Letter: GSA officials should improve schedules program by learning from mistakes

A reader says several reports were written revealing GSA's schedules program problems during a 17-year span.

Regarding "Waldron: Time for a schedule focus": "If opportunity doesn't knock, build a door." [The General Services Administration] and industry executives are fashioning such a door and that is wonderful. Transformation is in the air.  Ingenuity, courage, and hard work will improve the GSA Schedules program.  

However, I offer one big caveat.  The old adage that warns us that those who ignore the lessons of the past are doomed to repeat them in the future is in play here.  From 1983 through 2000, there were over 30 reports authored by Congress, the GAO, and the Office of Inspector General that were critical of the GSA schedules program.   
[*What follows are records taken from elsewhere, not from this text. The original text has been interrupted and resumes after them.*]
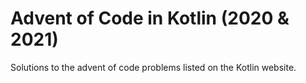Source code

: # Advent of Code in Kotlin (2020 & 2021)
Solutions to the advent of code problems listed on the Kotlin website.
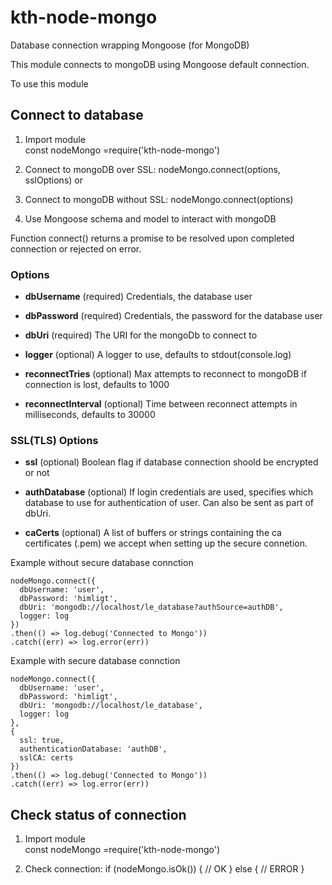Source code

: # kth-node-mongo
Database connection wrapping Mongoose (for MongoDB)

This module connects to mongoDB using Mongoose default connection.

To use this module

## Connect to database

1. Import module  
    const nodeMongo =require('kth-node-mongo')

1. Connect to mongoDB over SSL: 
    nodeMongo.connect(options, sslOptions) or

1. Connect to mongoDB without SSL: 
    nodeMongo.connect(options)

1. Use Mongoose schema and model to interact with mongoDB

Function connect() returns a promise to be resolved upon completed connection or rejected on error.



### Options

*  **dbUsername** (required)
    Credentials, the database user
  
*  **dbPassword** (required)
    Credentials, the password for the database user
  
*  **dbUri** (required)
    The URI for the mongoDb to connect to
  
*  **logger** (optional)
    A logger to use, defaults to stdout(console.log)
    
*   **reconnectTries** (optional)
    Max attempts to reconnect to mongoDB if connection is lost, defaults to 1000

*   **reconnectInterval** (optional)
    Time between reconnect attempts in milliseconds, defaults to 30000

### SSL(TLS) Options

*  **ssl** (optional)
    Boolean flag if database connection shoold be encrypted or not
  
*  **authDatabase** (optional)
    If login credentials are used, specifies which database to use for authentication of user. Can also be sent as part of dbUri.
  
*  **caCerts** (optional)
    A list of buffers or strings containing the ca certificates (.pem) we accept when setting up the secure connetion.


Example without secure database connction

    nodeMongo.connect({
      dbUsername: 'user',
      dbPassword: 'himligt',
      dbUri: 'mongodb://localhost/le_database?authSource=authDB',
      logger: log
    })
    .then(() => log.debug('Connected to Mongo'))
    .catch((err) => log.error(err))

Example with secure database connction

    nodeMongo.connect({
      dbUsername: 'user',
      dbPassword: 'himligt',
      dbUri: 'mongodb://localhost/le_database',
      logger: log
    },
    {
      ssl: true,
      authenticationDatabase: 'authDB',
      sslCA: certs
    })
    .then(() => log.debug('Connected to Mongo'))
    .catch((err) => log.error(err))

## Check status of connection

1. Import module  
    const nodeMongo =require('kth-node-mongo')

1. Check connection: 
    if (nodeMongo.isOk()) {
        // OK
    } else {
        // ERROR
    }


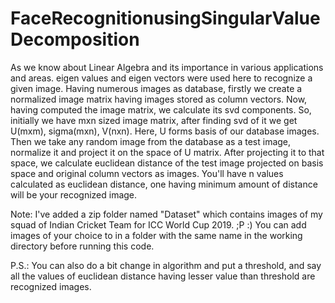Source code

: # FaceRecognitionusingSingularValueDecomposition

As we know about Linear Algebra and its importance in various applications and areas. eigen values and eigen vectors were used here to recognize a given image. Having numerous images as database, firstly we create a normalized image matrix having images stored as column vectors. Now, having computed the image matrix, we calculate its svd components. So, initially we have mxn sized image matrix, after finding svd of it we get U(mxm), sigma(mxn), V(nxn). Here, U forms basis of our database images.
Then we take any random image from the database as a test image, normalize it and project it on the space of U matrix. After projecting it to that space, we calculate euclidean distance of the test image projected on basis space and original column vectors as images. You'll have n values calculated as euclidean distance, one having minimum amount of distance will be your recognized image.

Note: I've added a zip folder named "Dataset" which contains images of my squad of Indian Cricket Team for ICC World Cup 2019. ;P :) You can add images of your choice to in a folder with the same name in the working directory before running this code.

P.S.: You can also do a bit change in algorithm and put a threshold, and say all the values of euclidean distance having lesser value than threshold are recognized images.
The two key criticisms distilled from most of these reports were: (1) GSA's inability to obtain volume pricing from its vendors, and (2) Customer agency criticism of late contract awards.  The Most Favored Customer (MFC) Pricing Policy developed in the early 80's and a revised Price Reduction clause rectified the pricing problems.  Multiyear and "evergreen" contracts contracts eliminated the contract coverage problems.  

For GSA executives, you should note that the purchasing departments of some of your largest MAS contractors have MFC, price reduction and audit provisions in their purchasing forms/contracts as do the purchasing departments of the Fortune 100.  For contractor executives, if not careful, precipitously made changes could create more problems than they can solve (the progress trap).  

For everyone, the GSA was formed by Congress in 1949 with the idea of creating an economical purchasing agent for the federal government that effectively leveraged its large purchasing volume.  Indeed, the GSA schedules program has been successful.  Learn from your mistakes and not from your successes.